▸ DATA FOR THIS TASK
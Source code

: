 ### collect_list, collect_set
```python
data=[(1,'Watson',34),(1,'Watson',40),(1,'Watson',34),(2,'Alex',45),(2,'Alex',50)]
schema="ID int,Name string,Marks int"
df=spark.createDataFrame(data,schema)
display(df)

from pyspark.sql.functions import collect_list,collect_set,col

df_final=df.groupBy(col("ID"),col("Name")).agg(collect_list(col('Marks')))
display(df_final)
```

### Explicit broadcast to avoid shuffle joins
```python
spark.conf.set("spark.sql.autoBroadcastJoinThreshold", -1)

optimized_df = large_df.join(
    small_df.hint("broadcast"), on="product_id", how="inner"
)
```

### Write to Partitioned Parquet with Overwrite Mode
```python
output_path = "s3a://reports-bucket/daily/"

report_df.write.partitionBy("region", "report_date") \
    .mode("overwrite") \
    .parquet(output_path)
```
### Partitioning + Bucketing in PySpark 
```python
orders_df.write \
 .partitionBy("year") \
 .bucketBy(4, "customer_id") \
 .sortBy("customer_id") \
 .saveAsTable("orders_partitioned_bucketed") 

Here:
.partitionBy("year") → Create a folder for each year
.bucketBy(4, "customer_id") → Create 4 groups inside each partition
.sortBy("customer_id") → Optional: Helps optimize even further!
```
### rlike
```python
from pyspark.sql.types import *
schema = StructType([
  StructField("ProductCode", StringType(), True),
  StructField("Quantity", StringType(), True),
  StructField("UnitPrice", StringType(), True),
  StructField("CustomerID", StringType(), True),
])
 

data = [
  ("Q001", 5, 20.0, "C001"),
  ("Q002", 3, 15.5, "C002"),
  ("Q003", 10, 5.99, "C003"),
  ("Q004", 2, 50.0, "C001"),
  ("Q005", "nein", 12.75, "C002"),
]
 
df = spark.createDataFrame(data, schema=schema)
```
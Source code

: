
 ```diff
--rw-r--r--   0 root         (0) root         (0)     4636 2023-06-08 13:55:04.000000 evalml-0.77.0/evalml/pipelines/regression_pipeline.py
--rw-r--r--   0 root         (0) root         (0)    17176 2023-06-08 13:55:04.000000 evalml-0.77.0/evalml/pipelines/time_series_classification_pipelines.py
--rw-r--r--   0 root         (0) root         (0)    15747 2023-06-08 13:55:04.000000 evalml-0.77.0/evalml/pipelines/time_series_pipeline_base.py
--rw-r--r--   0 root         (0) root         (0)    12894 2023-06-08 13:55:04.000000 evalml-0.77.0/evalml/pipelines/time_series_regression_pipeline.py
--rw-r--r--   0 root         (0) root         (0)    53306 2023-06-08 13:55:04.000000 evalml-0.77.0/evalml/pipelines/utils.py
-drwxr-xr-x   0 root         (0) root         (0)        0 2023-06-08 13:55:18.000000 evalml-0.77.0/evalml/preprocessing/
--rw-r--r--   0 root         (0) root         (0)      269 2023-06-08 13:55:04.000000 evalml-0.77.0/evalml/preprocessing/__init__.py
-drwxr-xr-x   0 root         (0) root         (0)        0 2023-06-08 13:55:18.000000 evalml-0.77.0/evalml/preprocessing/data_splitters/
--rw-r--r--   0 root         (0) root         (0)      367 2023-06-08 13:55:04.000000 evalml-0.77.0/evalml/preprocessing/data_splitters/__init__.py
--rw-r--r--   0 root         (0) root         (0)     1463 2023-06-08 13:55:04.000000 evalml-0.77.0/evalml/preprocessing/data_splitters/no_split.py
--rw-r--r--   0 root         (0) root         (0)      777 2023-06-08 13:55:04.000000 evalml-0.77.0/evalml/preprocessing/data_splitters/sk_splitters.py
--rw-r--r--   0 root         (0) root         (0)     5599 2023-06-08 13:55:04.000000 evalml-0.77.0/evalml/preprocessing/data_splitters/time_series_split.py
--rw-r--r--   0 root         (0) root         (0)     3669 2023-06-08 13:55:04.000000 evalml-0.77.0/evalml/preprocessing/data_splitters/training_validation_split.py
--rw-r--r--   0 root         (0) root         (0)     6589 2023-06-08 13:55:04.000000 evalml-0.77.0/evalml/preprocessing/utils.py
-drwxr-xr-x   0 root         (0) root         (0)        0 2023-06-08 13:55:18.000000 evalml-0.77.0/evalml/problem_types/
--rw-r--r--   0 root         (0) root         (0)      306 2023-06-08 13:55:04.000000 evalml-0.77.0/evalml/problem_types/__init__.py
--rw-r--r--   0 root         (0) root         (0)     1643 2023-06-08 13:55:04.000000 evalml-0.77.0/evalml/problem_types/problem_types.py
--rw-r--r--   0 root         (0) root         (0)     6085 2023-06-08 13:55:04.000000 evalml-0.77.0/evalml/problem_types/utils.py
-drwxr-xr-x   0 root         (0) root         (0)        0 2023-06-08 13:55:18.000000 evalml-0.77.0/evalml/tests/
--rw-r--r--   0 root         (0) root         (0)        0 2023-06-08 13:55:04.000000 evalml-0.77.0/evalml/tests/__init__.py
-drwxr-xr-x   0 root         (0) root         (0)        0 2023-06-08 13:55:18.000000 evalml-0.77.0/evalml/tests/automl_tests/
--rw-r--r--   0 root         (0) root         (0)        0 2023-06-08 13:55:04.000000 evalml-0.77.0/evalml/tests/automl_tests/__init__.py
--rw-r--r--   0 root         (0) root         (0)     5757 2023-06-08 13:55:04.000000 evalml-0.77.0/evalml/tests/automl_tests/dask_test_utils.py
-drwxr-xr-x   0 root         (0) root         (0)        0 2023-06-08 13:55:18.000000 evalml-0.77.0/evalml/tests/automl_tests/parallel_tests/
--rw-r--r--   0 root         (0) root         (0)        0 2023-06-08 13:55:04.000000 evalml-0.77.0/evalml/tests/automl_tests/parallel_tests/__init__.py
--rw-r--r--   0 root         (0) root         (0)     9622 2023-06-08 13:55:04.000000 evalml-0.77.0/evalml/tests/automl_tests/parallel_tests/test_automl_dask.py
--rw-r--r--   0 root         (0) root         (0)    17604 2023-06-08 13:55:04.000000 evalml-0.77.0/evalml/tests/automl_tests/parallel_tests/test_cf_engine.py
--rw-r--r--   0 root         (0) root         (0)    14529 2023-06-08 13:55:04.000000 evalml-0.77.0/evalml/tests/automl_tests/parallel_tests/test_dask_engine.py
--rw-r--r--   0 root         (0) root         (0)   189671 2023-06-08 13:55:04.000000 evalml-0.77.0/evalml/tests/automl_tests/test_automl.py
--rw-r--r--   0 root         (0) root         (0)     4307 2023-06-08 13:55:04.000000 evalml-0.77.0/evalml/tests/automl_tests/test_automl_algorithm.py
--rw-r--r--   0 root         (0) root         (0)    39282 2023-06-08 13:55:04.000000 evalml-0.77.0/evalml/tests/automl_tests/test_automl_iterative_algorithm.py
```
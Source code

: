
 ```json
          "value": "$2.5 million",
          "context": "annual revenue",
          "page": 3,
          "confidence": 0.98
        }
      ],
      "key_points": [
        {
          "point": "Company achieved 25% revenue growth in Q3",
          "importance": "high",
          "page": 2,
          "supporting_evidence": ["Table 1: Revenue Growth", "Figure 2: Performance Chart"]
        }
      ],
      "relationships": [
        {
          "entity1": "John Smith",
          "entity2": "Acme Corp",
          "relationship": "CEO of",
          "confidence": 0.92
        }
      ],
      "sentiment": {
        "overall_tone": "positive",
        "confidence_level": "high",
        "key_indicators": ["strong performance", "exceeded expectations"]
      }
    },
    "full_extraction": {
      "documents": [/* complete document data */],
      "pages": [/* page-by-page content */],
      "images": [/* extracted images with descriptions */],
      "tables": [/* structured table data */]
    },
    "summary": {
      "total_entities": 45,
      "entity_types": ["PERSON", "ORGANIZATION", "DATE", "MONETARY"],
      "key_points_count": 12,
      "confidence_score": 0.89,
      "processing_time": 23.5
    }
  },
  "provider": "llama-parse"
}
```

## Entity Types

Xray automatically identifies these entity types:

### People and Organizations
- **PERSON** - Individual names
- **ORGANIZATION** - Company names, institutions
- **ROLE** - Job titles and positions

▸ YOUR GOAL
Counting every line of the records above that has the word "page", state the total and give nothing besides it.

▸ ANSWER SPACE
3